Tuesday, 23 February 2016

Vaginal Ring Protects Women From HIV — When They Use It

An insertable ring that slowly releases an HIV-fighting drug can cut in half the risk a woman will get infected — if the woman uses it, researchers reported Monday.
The results are mixed news for efforts to provide women with a discreet way to protect themselves against the fatal and incurable virus. They show that a product can safely work, but they raise the question of whether people can or will use the product correctly.
"This is the first demonstration of a sustained-release approach for HIV prevention," Dr. Jared Baeten of the University of Washington, who led one of two studies on the ring, told reporters.
The vaginal ring reduced the risk of HIV infection by 27 percent on average in more than 2,600 women Baeten's team studied in four hard-hit African countries. But it lowered the risk of infection by 61 percent among women aged 25 and older, the team said in a report published in the New England Journal of Medicine and that will be presented at the Conference on Retroviruses and Opportunistic Infections in Boston.
While a 27 percent rate of protection may seem low, Annalene Nel of the International Partnership for Microbicides, which makes the rings and which ran a second, similar trial, says that can add up quickly in some African communities where 80 percent of adults end up infected.
"If we don't change the current prevention paradigm ... more than half the women in the communities where the study took place would likely become HIV infected over the next decade," Nel told a news conference.
More study showed that the youngest women in the study hardly used the ring at all. They had very little of the drug, dapirivine, in their systems and study of the rings themselves showed most of the drug remained in the plastic.

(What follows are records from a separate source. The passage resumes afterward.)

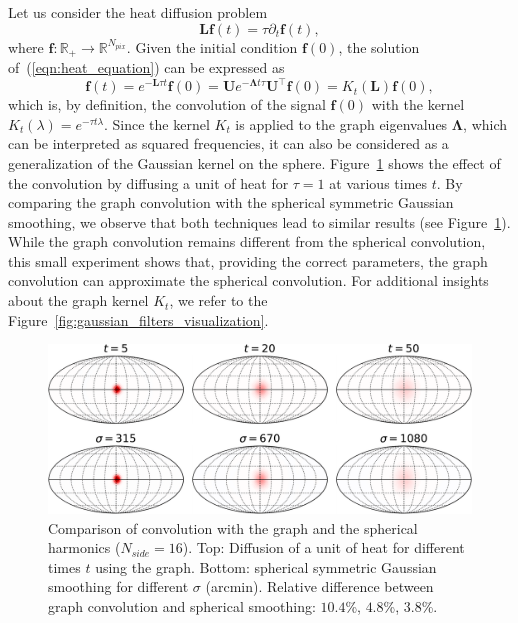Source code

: \documentclass[final,twocolumn,3p,times,sort&compress]{elsarticle}
\newcommand{\nati}[1]{{\color[rgb]{.1,.6,.1}{#1}}}
\newcommand{\todo}[1]{{\color[rgb]{.6,.1,.6}{#1}}}
\newcommand{\figref}[1]{Figure~\ref{fig:#1}}
\newcommand{\eqnref}[1]{(\ref{eqn:#1})}
\renewcommand{\b}[1]{{\bm{#1}}}   %
\newcommand{\1}{\b{1}}              %
\newcommand{\0}{\b{0}}              %
\newcommand{\g}[1]{\b{#1}}
\renewcommand{\L}{\b{L}}
\newcommand{\U}{\b{U}}
\newcommand{\trans}{^\intercal}
\newcommand{\R}{\mathbb{R}}
\newcommand{\bLambda}{\b{\Lambda}}
\begin{document}
Let us consider the heat diffusion problem
\begin{equation}
  \L \b{f}(t) = \tau \partial_t \b{f}(t),
  \label{eqn:heat_equation}
\end{equation}
where $\b{f}: \R_+ \rightarrow \R^{N_{pix}}$. Given the initial condition
$\b{f}(0)$, the solution of~\eqnref{heat_equation} can be expressed as
\begin{equation*}
  \b{f}(t) = e^{-\L \tau t} \b{f}(0) = \U e^{-\bLambda t \tau} \U\trans \g{f}(0) = K_t(\L) \b{f}(0),
\end{equation*}
which is, by definition, the convolution of the signal $\b{f}(0)$ with the kernel $K_t(\lambda)=e^{-\tau t \lambda}$. Since the kernel $K_t$ is applied to the graph eigenvalues $\bLambda$, which can be interpreted as squared frequencies, it can also be considered as a generalization of the Gaussian kernel on the sphere. \figref{gaussian_filters_comparizon} shows the effect of the convolution by diffusing a unit of heat for $\tau=1$ at various times $t$. By comparing the graph convolution with the spherical symmetric Gaussian smoothing, we observe that both techniques lead to similar results (see \figref{gaussian_filters_comparizon}). While the graph convolution remains different from the spherical convolution, this small experiment shows that, providing the correct parameters, the graph convolution can approximate the spherical convolution. For additional insights about the graph kernel $K_t$, we refer to the \figref{gaussian_filters_visualization}.

\begin{figure}
  \centering
  \includegraphics[width=\linewidth]{gaussian_filters_sphere}
  \caption{Comparison of convolution with the graph and the spherical harmonics ($N_{side} = 16$).
  Top: Diffusion of a unit of heat for different times $t$ using the graph.
  Bottom: spherical symmetric Gaussian smoothing for different $\sigma$ (arcmin).
  Relative difference between graph convolution and spherical smoothing: $10.4$\%, $4.8$\%, $3.8$\%.
}
  \label{fig:gaussian_filters_comparizon}
\end{figure}
\end{document}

The older a woman was, the more likely she was to use the ring as intended.
The rings are meant to be inserted once a month and then left in place, essentially forgotten, and so the researchers are struggling to figure out why the younger women apparently took them out.In Nel's study, the ring only reduced the risk of catching HIV by 15 percent in the women aged 18 to 21. In Baeten's study, the protection rate was only 10 percent in women under 25.
"The advantage to a ring is it can just stay there and you don't have to think about it," said Bethany Young Holt, executive director for the Initiative for Multipurpose Prevention Technologies at the Public Health Institute, who was not involved in either study.
"For some women, their partners can feel it." Those women may have removed the rings, Holt said.
Experts agree that women desperately need something better than condoms to protect themselves from HIV. More than half the 35 million people infected with HIV globally are women, and many live in communities where they cannot refuse to have sex with men, even their husbands.